I love love LOVE cookies. Cake? Blech. I didn't even have a bite of cake at my own wedding, but if we would have had cookies.... ooooo.....
So, I went to Kowalski's (for the 3rd time in 4 days) to pick up some cookies. They have an amazing M&M cookie. Normally not so fond of M&M cookies because they're usually hard and the M&M's are usually old and kind of gross and it's mostly just a sugar cookie with like 3 M&M's. Well folks! These cookies are the best. They're soft in between the zillions of M&M's that are fresh and jammed so close together it's really just a pile of M&M connected by delightful cookie. Oh, and they're like the size of my head. *sigh* It pains me to think about it because when I went in there last night, I couldn't find them. They only have a table of cookies and they had 2 packages of half crushed chocolate chip cookies that looked hard and they were broken. Everybody knows that broken cookies taste different than whole ones. All I see are the same kind of cookies swarming this table. So I catch a glimmer of false coloring in one of them and my hope goes up. I pick it up thinking it would be a lame substitute, but it's called "Trail Cookie". What the heck? It looks like something you'd find on a playground after fiestata lunch day. What are we, hiking through the mountains munching on our gorp and our "Trail Cookies"? Lame. I don't eat cookies to be healthy, I eat it for the sugar and the pound of butter in every cookie. So I settled on the sugar cookies. They're pretty awesome... but they'd be better with 6 cups of M&M's in them. ;-)

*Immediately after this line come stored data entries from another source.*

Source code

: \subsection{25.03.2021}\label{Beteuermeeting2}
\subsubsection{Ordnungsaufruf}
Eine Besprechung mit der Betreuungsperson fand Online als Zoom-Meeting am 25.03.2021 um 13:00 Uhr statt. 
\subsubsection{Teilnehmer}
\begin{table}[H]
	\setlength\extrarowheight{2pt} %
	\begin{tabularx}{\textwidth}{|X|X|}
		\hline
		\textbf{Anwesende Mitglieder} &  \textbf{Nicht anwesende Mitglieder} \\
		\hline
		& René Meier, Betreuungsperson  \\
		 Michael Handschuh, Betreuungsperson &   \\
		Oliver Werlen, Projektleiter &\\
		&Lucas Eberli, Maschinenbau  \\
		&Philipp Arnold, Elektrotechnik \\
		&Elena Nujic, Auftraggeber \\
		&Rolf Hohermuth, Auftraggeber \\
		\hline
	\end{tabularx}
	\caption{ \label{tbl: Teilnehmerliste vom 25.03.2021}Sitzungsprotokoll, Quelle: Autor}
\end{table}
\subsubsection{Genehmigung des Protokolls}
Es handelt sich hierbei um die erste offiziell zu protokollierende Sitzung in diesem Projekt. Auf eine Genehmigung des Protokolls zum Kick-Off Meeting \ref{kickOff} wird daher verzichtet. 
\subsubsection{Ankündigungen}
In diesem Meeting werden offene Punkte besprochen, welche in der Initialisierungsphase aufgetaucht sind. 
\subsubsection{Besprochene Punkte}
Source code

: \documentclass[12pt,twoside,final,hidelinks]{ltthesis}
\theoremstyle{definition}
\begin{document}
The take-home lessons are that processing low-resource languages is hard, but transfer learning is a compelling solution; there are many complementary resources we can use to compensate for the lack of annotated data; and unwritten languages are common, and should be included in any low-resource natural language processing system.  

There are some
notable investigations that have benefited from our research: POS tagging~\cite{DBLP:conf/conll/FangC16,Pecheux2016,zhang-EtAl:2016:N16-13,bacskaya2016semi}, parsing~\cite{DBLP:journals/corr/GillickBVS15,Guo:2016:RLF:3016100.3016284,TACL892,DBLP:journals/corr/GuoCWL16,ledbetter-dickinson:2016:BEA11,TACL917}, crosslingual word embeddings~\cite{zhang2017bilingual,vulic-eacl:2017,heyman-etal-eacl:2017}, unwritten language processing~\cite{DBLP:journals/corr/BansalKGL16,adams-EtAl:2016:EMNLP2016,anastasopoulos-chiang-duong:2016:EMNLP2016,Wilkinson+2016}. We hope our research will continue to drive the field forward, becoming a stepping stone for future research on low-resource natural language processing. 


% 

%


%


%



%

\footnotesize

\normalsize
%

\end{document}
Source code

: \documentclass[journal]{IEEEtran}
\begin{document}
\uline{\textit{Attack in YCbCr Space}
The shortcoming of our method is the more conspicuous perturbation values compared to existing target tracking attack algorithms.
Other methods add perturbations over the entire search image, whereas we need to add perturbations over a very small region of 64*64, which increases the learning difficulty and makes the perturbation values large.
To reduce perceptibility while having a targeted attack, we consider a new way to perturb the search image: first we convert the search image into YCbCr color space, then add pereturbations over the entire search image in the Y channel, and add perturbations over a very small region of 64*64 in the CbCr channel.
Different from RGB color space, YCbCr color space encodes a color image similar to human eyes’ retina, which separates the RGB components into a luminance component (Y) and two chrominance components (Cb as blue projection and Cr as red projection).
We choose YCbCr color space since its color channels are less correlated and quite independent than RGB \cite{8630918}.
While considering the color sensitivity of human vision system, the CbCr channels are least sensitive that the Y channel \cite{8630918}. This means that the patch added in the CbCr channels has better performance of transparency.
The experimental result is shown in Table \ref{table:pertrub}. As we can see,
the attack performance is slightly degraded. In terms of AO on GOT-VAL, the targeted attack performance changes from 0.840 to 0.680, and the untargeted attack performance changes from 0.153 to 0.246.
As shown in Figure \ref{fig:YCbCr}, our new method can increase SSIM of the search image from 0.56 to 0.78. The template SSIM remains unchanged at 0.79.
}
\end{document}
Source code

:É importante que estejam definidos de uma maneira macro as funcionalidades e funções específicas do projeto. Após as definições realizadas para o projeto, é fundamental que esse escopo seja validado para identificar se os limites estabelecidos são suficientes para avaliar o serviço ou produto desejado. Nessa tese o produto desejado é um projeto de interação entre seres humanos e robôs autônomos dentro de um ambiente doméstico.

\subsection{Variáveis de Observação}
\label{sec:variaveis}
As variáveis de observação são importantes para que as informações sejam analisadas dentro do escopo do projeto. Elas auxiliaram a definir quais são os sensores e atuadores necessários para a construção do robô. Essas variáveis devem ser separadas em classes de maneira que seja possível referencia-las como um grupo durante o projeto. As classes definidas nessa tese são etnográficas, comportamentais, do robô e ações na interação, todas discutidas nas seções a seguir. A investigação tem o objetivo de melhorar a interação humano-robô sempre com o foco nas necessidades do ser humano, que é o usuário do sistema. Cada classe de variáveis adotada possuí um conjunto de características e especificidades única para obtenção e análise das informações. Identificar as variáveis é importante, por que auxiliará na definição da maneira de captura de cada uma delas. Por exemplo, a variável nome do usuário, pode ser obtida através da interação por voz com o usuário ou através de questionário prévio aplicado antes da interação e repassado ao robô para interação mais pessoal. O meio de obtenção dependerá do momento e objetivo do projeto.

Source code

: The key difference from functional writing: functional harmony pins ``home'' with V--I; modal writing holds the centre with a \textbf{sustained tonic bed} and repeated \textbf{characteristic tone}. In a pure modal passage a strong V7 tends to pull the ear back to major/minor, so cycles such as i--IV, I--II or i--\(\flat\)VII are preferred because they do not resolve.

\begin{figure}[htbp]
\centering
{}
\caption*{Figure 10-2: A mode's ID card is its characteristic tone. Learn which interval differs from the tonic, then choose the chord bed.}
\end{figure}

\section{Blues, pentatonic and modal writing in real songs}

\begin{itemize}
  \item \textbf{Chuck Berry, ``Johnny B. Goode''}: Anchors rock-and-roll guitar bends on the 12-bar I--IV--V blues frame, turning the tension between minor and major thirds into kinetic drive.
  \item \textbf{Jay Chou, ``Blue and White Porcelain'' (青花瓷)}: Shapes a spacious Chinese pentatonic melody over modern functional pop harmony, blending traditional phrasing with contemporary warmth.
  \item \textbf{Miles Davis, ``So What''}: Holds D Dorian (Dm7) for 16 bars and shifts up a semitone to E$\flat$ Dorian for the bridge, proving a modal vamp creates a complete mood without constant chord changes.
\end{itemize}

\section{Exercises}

I've had a chronic stomach ache for the past 4 days, but it's worth it. I definitely would not go through the pain if it were from gorp cookies. I think I have to bake today. :-)
Wednesday, April 30, 2008
Cookie Monster
Wednesday, March 12, 2008
Spring Is In The Air!
Finally some warm weather! This feels like a heat wave compared to what it was just days ago. I love the snow and I love winter, but now that I've had a taste of spring, I really want the sunny days and warm breezes back. But instead I predict about 3 more months of half melted brown dirty snow and frigid mornings and warm beautiful days while I'm working and then frigid evenings when I leave work. :-(
It makes me want to retire. Do people do that at 25? I suppose they do if they're worth 8 figures, not -5 figures. Well, actually I can't say that I'm -5, because I am debt free now, so I'm riding high at an even $0 and I'm happy!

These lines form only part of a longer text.